** Opening EXTRACTED MATERIAL block **

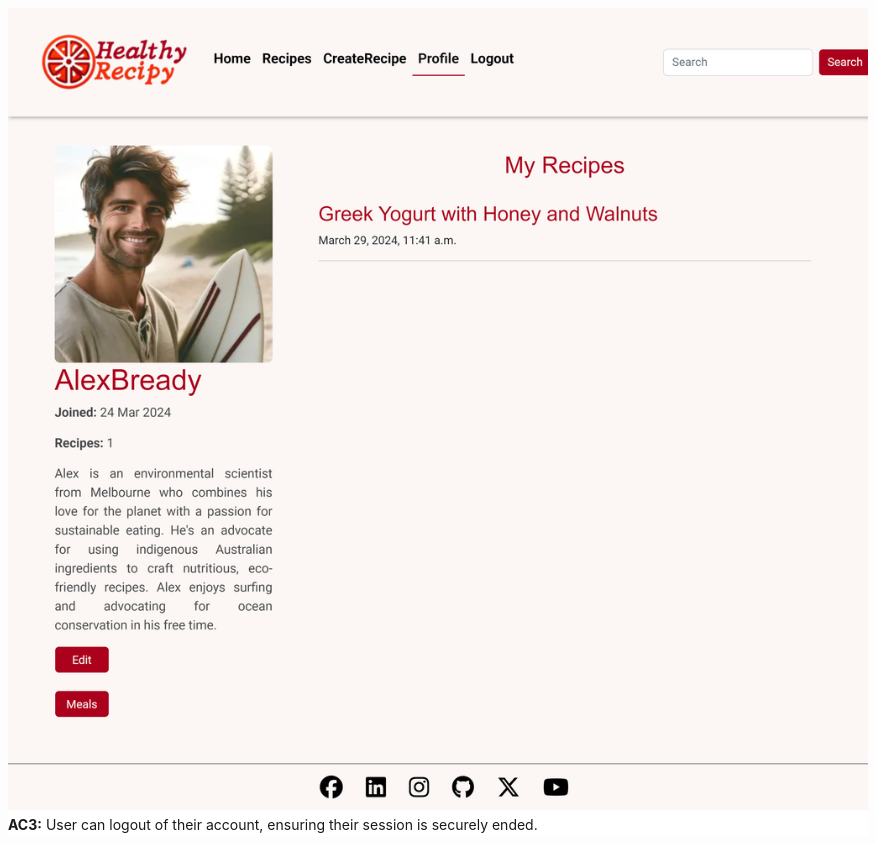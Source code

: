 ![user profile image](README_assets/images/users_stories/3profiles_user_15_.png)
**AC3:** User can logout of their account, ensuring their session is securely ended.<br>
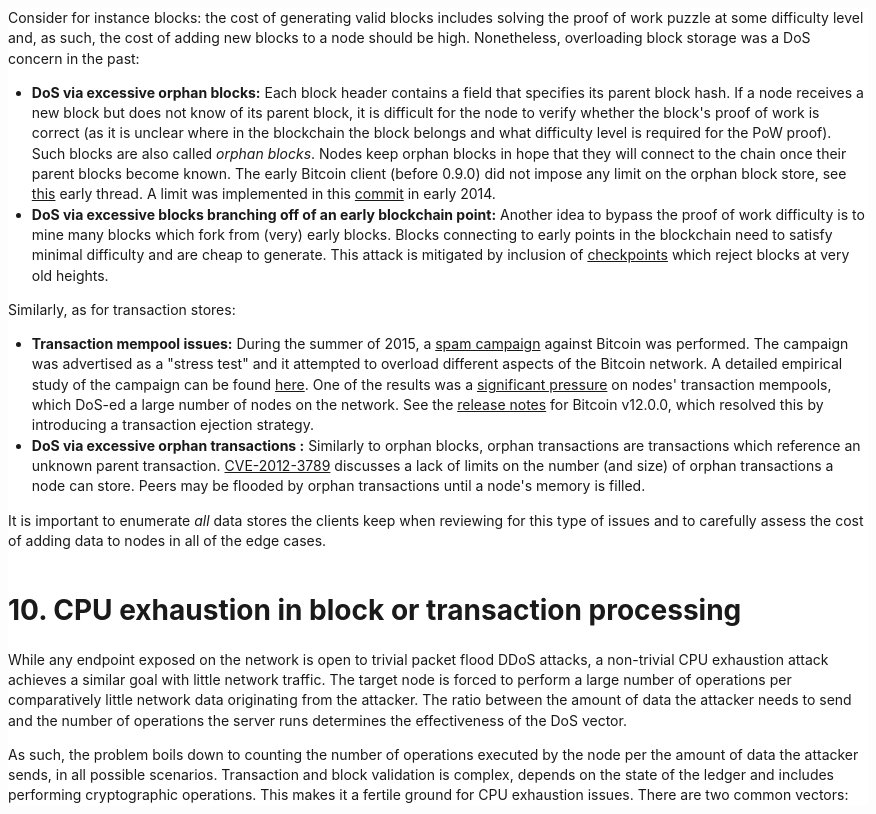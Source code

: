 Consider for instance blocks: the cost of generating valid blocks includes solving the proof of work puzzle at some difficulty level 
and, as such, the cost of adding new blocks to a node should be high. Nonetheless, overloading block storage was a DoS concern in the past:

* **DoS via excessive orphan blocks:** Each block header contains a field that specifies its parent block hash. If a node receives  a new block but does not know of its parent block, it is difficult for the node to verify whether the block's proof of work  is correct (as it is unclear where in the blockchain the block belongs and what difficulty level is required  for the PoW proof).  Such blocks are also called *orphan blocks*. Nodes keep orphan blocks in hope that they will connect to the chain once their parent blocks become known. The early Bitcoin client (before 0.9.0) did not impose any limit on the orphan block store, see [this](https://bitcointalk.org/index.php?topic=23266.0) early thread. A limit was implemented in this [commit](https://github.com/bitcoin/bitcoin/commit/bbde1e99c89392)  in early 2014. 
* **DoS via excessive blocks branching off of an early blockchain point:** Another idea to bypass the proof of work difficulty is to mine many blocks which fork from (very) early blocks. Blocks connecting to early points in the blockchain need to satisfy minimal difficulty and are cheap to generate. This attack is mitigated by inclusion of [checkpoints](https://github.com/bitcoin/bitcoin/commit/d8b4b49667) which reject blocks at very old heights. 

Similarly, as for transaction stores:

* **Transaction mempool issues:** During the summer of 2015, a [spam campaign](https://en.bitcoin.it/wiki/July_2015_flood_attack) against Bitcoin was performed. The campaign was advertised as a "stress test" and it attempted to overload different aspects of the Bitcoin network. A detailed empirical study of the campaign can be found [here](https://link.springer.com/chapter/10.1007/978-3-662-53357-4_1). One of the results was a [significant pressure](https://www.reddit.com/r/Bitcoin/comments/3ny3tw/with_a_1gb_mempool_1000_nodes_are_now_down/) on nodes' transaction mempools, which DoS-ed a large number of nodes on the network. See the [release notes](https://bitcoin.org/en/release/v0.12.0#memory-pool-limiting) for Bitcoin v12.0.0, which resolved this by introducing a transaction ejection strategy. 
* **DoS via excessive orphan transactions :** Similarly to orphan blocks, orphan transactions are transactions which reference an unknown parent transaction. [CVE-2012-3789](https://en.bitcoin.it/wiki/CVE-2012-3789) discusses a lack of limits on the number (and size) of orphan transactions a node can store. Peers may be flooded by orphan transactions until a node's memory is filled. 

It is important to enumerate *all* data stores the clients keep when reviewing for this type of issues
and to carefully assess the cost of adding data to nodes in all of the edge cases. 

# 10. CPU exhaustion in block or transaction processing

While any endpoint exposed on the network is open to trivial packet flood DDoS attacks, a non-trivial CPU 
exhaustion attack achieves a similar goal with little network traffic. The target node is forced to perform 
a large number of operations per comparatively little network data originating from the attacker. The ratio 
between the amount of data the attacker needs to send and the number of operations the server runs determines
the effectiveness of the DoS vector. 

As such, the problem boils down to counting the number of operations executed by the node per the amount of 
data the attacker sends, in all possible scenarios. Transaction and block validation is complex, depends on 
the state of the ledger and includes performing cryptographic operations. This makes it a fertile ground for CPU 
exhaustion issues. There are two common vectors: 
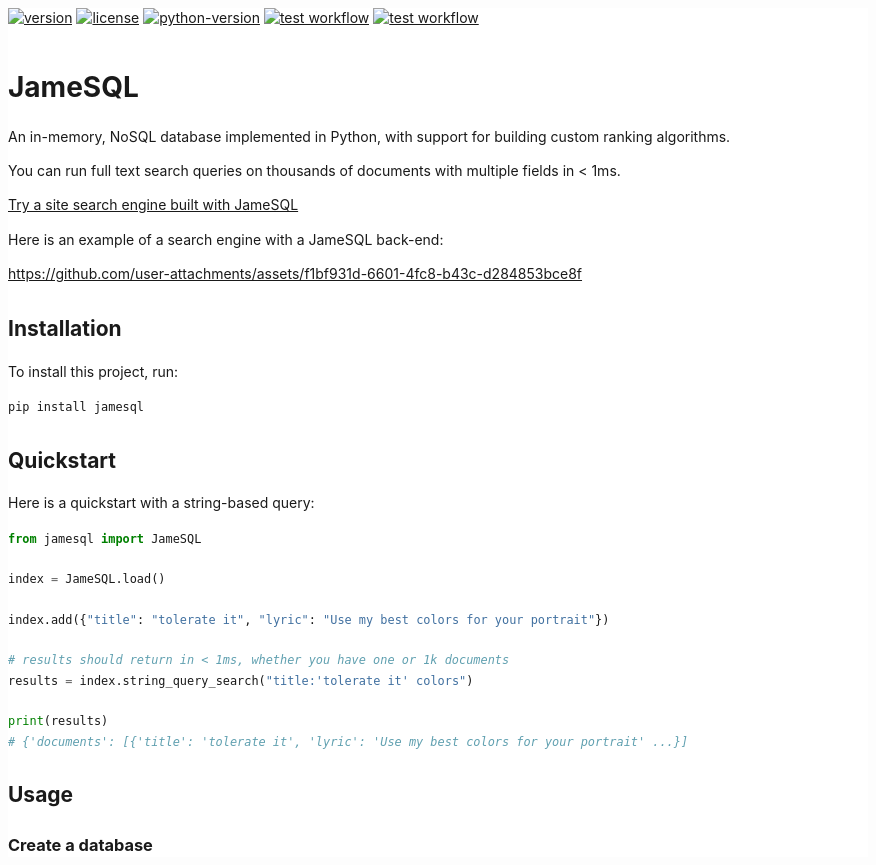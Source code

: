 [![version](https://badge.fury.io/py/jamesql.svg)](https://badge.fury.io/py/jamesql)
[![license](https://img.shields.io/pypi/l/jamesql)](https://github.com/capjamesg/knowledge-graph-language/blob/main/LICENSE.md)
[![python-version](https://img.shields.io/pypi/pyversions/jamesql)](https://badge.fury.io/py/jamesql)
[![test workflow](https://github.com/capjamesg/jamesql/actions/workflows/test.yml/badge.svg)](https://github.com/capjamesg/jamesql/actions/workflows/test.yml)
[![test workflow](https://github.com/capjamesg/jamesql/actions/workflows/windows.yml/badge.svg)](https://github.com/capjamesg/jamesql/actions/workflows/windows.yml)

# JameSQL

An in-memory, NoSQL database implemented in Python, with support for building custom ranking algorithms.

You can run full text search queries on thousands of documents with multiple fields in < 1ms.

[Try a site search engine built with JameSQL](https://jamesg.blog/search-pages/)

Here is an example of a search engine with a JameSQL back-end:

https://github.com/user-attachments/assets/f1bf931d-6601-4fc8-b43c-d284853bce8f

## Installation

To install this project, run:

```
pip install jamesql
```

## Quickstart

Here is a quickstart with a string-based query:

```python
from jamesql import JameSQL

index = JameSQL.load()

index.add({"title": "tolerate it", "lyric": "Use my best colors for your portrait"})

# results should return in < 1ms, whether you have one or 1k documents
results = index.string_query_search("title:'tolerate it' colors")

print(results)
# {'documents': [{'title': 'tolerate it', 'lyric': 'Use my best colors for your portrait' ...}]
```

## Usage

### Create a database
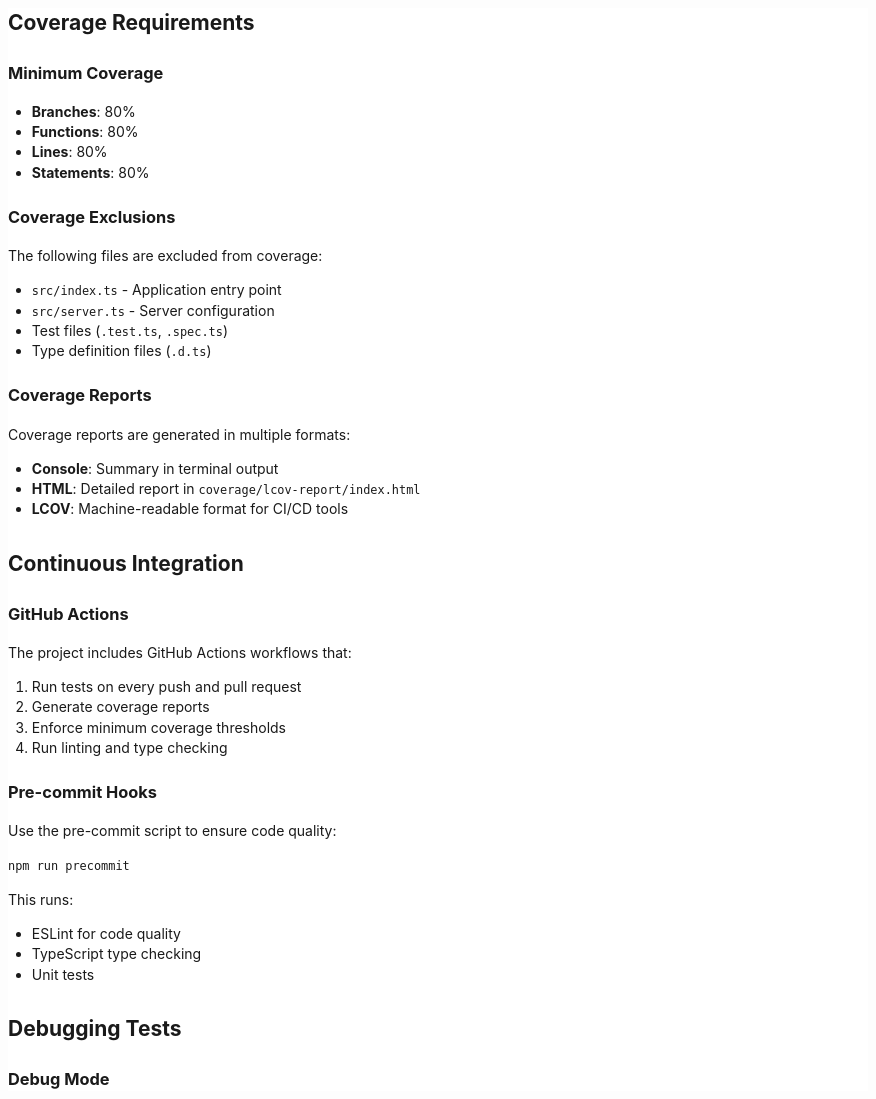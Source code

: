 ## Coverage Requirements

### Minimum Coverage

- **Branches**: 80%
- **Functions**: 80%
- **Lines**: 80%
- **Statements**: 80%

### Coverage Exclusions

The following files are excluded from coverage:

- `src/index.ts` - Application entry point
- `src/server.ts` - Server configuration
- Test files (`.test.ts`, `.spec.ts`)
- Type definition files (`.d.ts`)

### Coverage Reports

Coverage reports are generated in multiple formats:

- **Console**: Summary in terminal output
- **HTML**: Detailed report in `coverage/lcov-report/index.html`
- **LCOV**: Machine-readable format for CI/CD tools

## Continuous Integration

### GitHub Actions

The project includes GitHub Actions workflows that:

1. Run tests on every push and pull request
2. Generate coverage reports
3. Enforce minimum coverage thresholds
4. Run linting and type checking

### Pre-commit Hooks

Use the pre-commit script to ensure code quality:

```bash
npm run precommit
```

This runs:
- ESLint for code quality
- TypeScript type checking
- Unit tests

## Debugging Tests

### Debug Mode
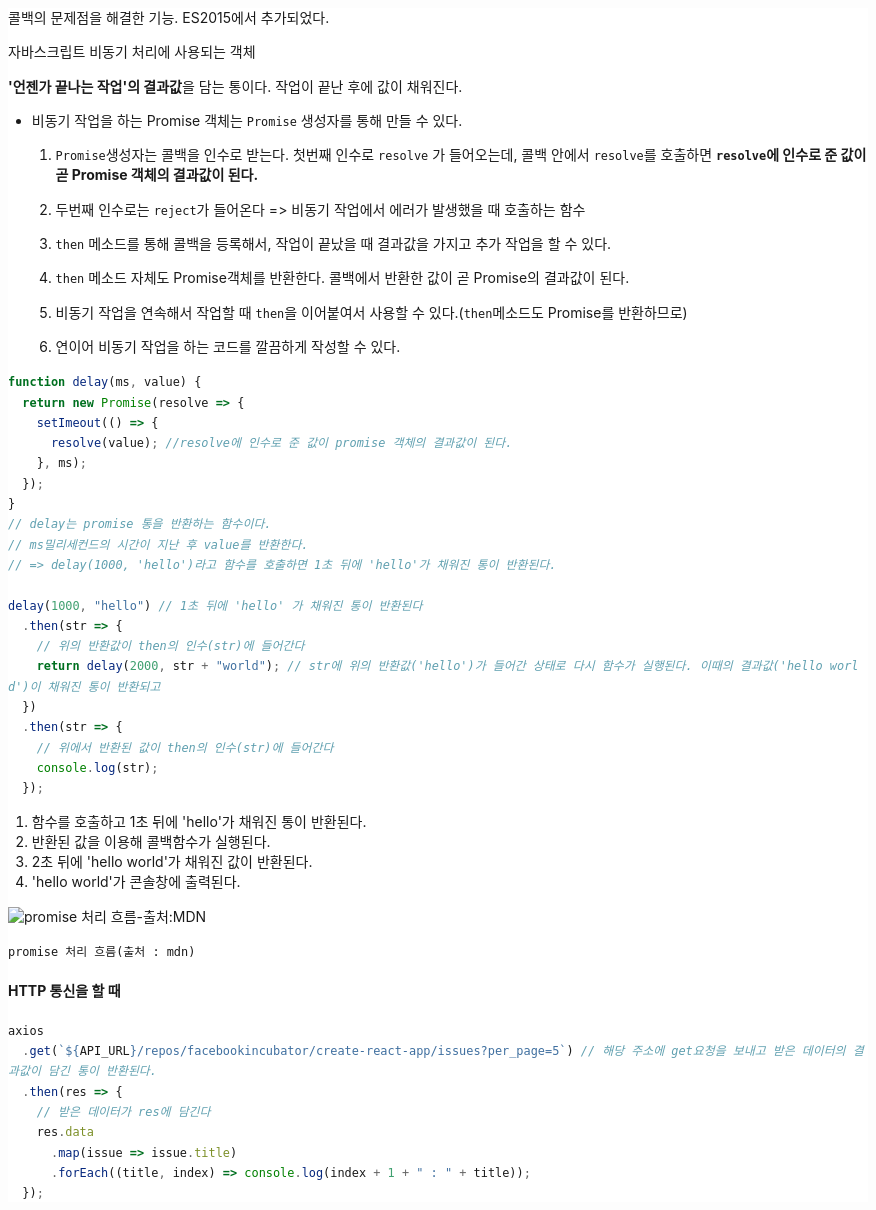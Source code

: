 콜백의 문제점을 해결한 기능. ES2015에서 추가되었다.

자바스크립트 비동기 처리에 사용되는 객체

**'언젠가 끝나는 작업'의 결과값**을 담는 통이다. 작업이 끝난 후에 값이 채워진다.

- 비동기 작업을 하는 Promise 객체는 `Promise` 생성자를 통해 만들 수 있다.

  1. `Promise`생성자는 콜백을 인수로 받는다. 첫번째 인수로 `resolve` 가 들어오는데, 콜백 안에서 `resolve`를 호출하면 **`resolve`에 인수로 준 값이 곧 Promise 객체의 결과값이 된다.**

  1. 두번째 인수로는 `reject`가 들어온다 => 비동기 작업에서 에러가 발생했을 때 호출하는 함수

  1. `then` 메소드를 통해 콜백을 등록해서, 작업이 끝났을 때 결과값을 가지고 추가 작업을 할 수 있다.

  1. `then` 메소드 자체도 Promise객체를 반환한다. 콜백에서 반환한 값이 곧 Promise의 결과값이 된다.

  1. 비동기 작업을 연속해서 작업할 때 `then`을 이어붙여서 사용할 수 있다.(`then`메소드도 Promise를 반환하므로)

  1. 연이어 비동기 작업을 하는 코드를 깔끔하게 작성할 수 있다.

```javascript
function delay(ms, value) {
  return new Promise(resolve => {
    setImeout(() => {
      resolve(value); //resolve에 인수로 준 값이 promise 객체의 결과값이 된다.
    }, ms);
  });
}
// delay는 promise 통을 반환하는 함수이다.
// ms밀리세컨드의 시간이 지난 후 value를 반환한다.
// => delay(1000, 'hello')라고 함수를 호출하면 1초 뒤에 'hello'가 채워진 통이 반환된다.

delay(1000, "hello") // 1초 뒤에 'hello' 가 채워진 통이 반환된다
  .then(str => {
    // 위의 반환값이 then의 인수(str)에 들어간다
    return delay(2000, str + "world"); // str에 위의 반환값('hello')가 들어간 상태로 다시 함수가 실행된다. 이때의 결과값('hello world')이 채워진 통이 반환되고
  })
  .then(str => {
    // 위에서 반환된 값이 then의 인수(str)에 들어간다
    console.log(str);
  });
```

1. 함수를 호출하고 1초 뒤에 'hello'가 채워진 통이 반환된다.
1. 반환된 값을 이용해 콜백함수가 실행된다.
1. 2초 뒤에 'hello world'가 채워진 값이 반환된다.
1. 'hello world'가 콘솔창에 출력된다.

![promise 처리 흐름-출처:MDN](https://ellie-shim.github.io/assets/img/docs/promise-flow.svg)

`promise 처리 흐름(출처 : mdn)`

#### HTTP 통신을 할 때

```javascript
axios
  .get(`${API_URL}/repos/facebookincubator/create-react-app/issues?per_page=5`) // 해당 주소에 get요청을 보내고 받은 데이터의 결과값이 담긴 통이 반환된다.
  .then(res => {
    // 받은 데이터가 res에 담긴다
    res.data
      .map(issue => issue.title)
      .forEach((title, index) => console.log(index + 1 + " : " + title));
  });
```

** Closing EXTRACTED MATERIAL block **

= WHAT THE TASK REQUIRES =
Each line from the first line of the material above through the line containing "some difficulty level" is to be reproduced exactly, with both ends kept and pictures left out.

= WRITTEN RESPONSE =
Source code

: ![user profile image](README_assets/images/users_stories/3profiles_user_15_.png)
**AC3:** User can logout of their account, ensuring their session is securely ended.<br>
Source code

: Consider for instance blocks: the cost of generating valid blocks includes solving the proof of work puzzle at some difficulty level 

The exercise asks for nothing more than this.